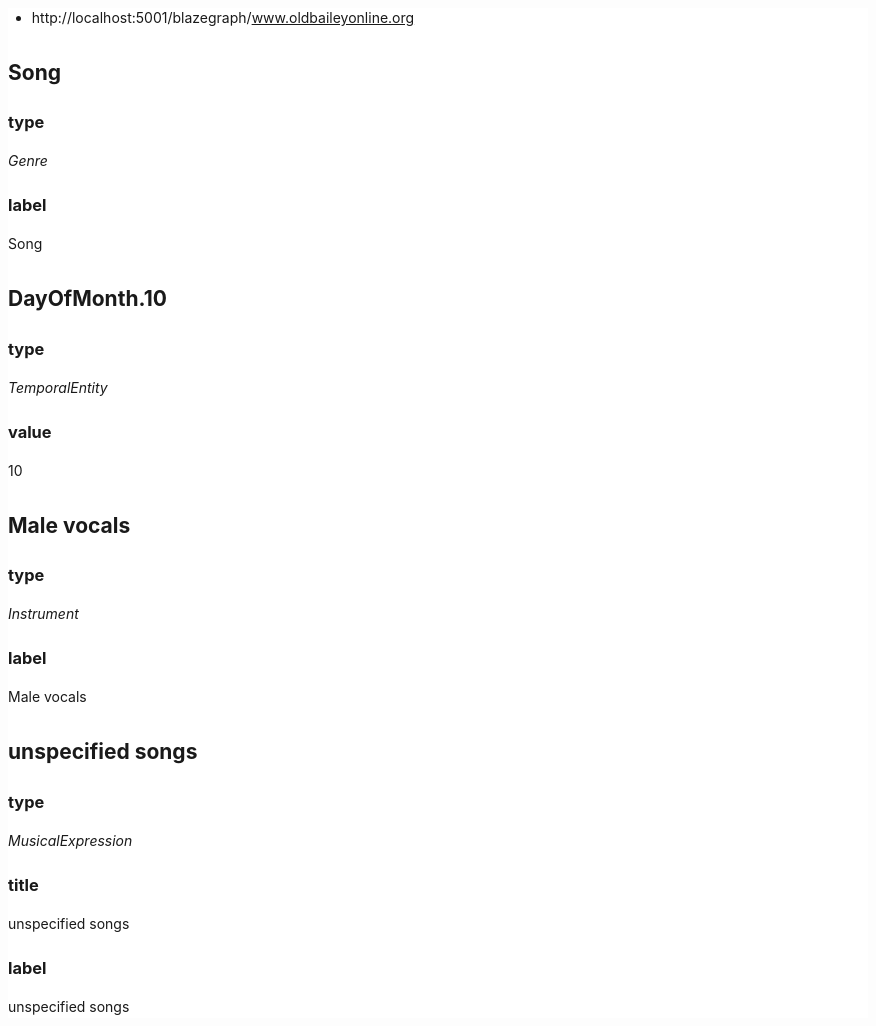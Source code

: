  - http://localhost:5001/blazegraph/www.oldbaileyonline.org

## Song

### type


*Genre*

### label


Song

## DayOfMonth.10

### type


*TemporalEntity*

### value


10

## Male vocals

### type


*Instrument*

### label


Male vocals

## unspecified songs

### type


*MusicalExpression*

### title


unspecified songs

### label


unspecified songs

◇ ◇ ◇

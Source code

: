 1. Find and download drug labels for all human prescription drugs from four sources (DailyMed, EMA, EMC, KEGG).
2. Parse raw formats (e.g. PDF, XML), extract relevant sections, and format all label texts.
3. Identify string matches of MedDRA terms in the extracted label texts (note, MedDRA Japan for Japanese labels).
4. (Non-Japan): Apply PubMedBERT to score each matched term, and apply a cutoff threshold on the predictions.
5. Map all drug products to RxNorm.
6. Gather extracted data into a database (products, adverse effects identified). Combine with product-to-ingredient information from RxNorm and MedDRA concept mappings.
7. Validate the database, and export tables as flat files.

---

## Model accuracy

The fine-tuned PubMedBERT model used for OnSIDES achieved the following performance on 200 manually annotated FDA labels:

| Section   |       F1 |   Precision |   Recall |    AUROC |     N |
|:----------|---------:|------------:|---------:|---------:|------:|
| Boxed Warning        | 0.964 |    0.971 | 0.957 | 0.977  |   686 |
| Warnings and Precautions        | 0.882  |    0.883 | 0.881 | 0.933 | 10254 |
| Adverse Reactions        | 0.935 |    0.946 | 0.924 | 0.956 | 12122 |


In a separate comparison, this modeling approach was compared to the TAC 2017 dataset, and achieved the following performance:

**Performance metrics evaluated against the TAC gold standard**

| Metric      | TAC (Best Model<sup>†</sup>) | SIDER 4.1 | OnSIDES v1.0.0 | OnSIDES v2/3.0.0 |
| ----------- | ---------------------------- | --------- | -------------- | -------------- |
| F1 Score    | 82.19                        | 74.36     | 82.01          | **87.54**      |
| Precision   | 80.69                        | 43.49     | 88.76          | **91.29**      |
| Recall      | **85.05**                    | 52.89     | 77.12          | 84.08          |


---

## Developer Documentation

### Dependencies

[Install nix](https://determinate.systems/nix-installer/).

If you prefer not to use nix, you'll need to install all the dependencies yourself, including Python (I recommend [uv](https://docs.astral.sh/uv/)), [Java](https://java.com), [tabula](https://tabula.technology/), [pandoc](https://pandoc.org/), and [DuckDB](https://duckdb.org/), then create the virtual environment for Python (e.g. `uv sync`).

◇ ◇ ◇

### What the task requires
State the number of lines above that include "following", and nothing further.

### Answer section
2